The components of a Decoder-Only Transformer include an embedding layer for token representation, positional encoding for sequential information, stacked decoder layers for hierarchical processing, layer normalization for stability, and an output projection layer for generating tokens.

In [13]:
class DecoderOnlyTransformer(nn.Module):
    def __init__(self, vocab_size: int, d_model: int, nhead: int, num_layers: int,
                 d_ff: int, max_seq_length: int, dropout: float = 0.1):
        super().__init__()
        self.d_model = d_model
        self.vocab_size = vocab_size
        self.max_seq_length = max_seq_length

        # Embedding layer
        self.embedding = nn.Embedding(vocab_size, d_model)

        # Positional encoding
        self.positional_encoding = PositionalEncoding(d_model, max_seq_length)

        # Decoder layers
        self.layers = nn.ModuleList([
            DecoderLayer(d_model, nhead, d_ff, dropout)
            for _ in range(num_layers)
        ])

        # Final layer norm
        self.final_norm = nn.LayerNorm(d_model)

        # Output projection
        self.output_projection = nn.Linear(d_model, vocab_size)

    def forward(self, x: torch.Tensor) -> torch.Tensor:
        # x shape: (batch_size, seq_len)

        # Embed the input
        x = self.embedding(x) * math.sqrt(self.d_model)
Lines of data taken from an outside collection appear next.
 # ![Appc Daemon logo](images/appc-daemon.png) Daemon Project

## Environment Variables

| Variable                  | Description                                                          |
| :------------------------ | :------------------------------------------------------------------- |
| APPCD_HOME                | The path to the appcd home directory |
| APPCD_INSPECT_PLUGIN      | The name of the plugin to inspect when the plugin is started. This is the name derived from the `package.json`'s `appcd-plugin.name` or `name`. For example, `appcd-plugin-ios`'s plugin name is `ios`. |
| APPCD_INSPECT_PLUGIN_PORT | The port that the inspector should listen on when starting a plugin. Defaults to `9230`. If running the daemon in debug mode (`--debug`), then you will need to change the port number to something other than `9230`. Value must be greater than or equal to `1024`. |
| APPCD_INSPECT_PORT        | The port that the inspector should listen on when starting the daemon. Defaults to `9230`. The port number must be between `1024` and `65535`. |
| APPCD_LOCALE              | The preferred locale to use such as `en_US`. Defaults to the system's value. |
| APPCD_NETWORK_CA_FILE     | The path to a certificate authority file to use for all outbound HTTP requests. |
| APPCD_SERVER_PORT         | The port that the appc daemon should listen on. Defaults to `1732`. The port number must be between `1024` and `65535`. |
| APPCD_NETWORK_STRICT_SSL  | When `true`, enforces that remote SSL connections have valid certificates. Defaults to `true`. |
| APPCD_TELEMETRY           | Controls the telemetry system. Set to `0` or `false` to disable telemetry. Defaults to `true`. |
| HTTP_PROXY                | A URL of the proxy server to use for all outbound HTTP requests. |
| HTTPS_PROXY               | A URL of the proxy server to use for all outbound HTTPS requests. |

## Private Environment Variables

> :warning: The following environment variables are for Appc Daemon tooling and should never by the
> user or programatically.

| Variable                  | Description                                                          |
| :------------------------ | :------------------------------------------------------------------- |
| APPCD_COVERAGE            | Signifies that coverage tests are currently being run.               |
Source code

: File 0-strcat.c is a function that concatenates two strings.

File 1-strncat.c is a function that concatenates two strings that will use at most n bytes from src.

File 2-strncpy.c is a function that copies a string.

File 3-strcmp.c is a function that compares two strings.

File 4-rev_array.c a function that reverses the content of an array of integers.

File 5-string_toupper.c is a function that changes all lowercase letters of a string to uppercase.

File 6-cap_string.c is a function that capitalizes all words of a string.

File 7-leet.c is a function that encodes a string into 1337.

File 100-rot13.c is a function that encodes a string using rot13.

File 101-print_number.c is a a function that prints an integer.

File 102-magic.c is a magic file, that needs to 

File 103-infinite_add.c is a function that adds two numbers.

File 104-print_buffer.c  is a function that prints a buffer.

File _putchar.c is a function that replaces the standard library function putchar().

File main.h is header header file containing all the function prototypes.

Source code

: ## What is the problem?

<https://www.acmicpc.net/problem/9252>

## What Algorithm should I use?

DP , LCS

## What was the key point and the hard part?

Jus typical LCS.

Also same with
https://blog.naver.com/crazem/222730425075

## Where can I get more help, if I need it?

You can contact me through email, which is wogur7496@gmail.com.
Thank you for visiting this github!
        # Add positional encoding
        x = self.positional_encoding(x)

        # Apply decoder layers
        for layer in self.layers:
            x = layer(x)

        # Apply final layer norm
        x = self.final_norm(x)

        # Project to vocabulary size
        output = self.output_projection(x)

        return output

    def generate(self, start_tokens: torch.Tensor, max_length: int,
                 temperature: float = 1.0) -> torch.Tensor:
        self.eval()
        current_seq = start_tokens

        with torch.no_grad():
            for _ in range(max_length - start_tokens.size(1)):
                # Ensure we're not exceeding the maximum sequence length
                if current_seq.size(1) > self.max_seq_length:
                    current_seq = current_seq[:, -self.max_seq_length:]

                # Get model predictions
                logits = self(current_seq)
                next_token_logits = logits[:, -1, :] / temperature

                # Sample next token
                probs = F.softmax(next_token_logits, dim=-1)
                next_token = torch.multinomial(probs, num_samples=1)

                # Append next token to sequence
                current_seq = torch.cat([current_seq, next_token], dim=1)

                # Check if we've generated an EOS token
                if next_token.item() == self.vocab_size - 1:  # Assuming EOS is the last token
                    break

        return current_seq

### ✍ Displaying the Decoder-only Transformer Architecture

In [14]:
!pip install torchinfo
from torchinfo import summary

# Initialize the model with some example parameters
vocab_size = 10000
d_model = 512
nhead = 2
num_layers = 1
d_ff = 2048
max_seq_length = 1024
dropout = 0.1

# Define your model
model = DecoderOnlyTransformer(
    vocab_size=vocab_size,
    d_model=d_model,
    nhead=nhead,
    num_layers=num_layers,
    d_ff=d_ff,
    max_seq_length=max_seq_length,
    dropout=dropout
)

# Print the model summary
summary(model, input_size=(1, max_seq_length), dtypes=[torch.int64])

Collecting torchinfo
  Downloading torchinfo-1.8.0-py3-none-any.whl.metadata (21 kB)
Downloading torchinfo-1.8.0-py3-none-any.whl (23 kB)
Installing collected packages: torchinfo
Successfully installed torchinfo-1.8.0


Layer (type:depth-idx)                        Output Shape              Param #
DecoderOnlyTransformer                        [1, 1024, 10000]          --
├─Embedding: 1-1                              [1, 1024, 512]            5,120,000
├─PositionalEncoding: 1-2                     [1, 1024, 512]            --
├─ModuleList: 1-3                             --                        --
│    └─DecoderLayer: 2-1                      [1, 1024, 512]            --
│    │    └─LayerNorm: 3-1                    [1, 1024, 512]            1,024
│    │    └─MaskedAttention: 3-2              [1, 1024, 512]            1,050,624
│    │    └─Dropout: 3-3                      [1, 1024, 512]            --
│    │    └─LayerNorm: 3-4                    [1, 1024, 512]            1,024
│    │    └─FeedForward: 3-5                  [1, 1024, 512]            2,099,712
│    │    └─Dropout: 3-6                      [1, 1024, 512]            --
├─LayerNorm: 1-4                              [1, 1024, 512]        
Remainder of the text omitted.